People of color are continually reminded of our “tone. This is classic disciplining behaviour. We are informed that were we to raise our objections in a “gentler manner,” whiteness would be more inclined to listen. Despite such proclamations, it is not the form that the speech takes that is offensive, but the speech itself. No power has ever appreciated any form of challenge to its rule and whiteness is no exception.
People of color are not amused when we are accused of racism against whiteness when we challenge its social power. Racism equals power plus prejudice, but this basic 101 fact continues to be ignored in hopes of presenting our objections to white hegemony as somehow based solely in hatred. It is possible to hate the oppression and not despise those that use their undeserved racial privilege to oppress.
It is laughable that we, the oppressed, are placed into the position of constantly reassuring whiteness of its worth when it has acted systemically to ensure that we are devalued as human beings. To still be asked to say “honey chile” and smile as we shuffle through our day in 2009, evidences that the liberal rhetoric of equality just wants a new age sambo.
A person of color must constantly weigh the cost of speaking out versus continuing to live in silence. Things are getting better, we are told, and yet the violence against us by police is rising, our unemployment figures continue to be the highest, and we are still over represented in the prison population. Who exactly are things getting better for?
Being called a racist or told that your behaviour is racist has become a social shame, however, it is not the action that causes shame it is the label. What whiteness desires is the ability to continue on with its destructive behaviour and retain the ability to not be shamed or stigmatized for it. Any critique of people of color is asserted to be based in rationalism whereas a critique of whiteness is based on emotionalism. The emotionalism argument derives its strength from the myth that people of color are the eternal children of the world, in need of white stewardship. By positioning itself as morally superior whiteness not only seeks to avoid critique, but to establish a right to rule over other races.
If we are rightfully able to recognize and call out racism, whiteness is unable to maintain its panoptic rule. The truest expression of power is the ability to control without being seen or to force those that are oppressed to police themselves on your behalf. To be forced to answer for your behaviour means that limitations apply.

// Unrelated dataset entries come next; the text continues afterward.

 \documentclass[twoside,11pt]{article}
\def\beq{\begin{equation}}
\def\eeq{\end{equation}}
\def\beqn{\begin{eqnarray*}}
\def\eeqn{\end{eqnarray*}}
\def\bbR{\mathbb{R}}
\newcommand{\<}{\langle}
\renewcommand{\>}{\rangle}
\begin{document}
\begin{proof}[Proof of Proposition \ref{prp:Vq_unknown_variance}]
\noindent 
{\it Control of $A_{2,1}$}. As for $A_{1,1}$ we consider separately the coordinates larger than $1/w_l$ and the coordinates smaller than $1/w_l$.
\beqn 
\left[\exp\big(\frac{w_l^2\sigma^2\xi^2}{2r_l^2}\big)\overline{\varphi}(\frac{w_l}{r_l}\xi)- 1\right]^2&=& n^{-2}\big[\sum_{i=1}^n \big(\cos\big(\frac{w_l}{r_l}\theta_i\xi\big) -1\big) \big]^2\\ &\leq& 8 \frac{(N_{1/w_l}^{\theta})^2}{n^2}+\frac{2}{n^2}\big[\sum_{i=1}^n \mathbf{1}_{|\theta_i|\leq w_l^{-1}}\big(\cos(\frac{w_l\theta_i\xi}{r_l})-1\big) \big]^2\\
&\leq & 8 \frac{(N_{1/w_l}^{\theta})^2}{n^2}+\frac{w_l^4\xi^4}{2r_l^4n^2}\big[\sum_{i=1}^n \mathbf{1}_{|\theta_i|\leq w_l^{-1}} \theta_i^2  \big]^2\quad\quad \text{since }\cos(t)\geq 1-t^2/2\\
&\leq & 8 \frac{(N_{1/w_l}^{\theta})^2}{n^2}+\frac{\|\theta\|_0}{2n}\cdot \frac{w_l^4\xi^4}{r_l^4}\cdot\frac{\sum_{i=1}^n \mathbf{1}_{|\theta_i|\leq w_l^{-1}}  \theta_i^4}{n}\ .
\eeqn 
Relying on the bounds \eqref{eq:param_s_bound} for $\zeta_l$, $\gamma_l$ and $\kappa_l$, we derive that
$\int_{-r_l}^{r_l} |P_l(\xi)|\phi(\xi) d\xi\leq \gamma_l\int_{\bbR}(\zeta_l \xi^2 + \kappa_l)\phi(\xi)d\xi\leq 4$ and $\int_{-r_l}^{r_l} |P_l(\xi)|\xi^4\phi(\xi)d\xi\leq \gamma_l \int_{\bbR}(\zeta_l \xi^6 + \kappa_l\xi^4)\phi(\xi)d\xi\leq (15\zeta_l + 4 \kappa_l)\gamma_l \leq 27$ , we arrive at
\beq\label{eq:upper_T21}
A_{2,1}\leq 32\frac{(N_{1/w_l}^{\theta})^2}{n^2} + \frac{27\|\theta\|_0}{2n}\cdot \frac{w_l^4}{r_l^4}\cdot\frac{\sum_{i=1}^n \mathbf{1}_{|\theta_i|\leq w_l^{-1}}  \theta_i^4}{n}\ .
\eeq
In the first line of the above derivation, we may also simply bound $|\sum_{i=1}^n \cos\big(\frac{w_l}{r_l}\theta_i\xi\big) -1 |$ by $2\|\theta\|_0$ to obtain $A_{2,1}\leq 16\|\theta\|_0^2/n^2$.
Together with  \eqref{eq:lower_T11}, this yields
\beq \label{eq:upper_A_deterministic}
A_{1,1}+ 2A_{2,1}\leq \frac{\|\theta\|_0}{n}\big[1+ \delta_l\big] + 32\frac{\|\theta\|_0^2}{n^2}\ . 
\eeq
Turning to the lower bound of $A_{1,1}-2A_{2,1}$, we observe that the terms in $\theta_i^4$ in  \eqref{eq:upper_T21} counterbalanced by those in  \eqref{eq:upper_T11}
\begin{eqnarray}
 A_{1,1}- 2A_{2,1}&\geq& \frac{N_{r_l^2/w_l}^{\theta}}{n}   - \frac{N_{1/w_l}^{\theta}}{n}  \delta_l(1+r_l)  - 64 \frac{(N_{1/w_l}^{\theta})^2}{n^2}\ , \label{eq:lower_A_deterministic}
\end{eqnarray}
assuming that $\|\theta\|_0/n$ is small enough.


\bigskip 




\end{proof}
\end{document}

It is the very possibility that white hegemony can or should be reduced that whiteness finds so threatening. This is why it seeks to assert that they would listen more keenly if people of color spoke rationally or more politely. To control the discourse of what constitutes racism means that whiteness is able to act as judge and jury and therefore continually set the terms of debate in a way that is most favourable to its position. Language policing is always purposeful; to ignore its intent is to be blind to the ways in which power is wielded.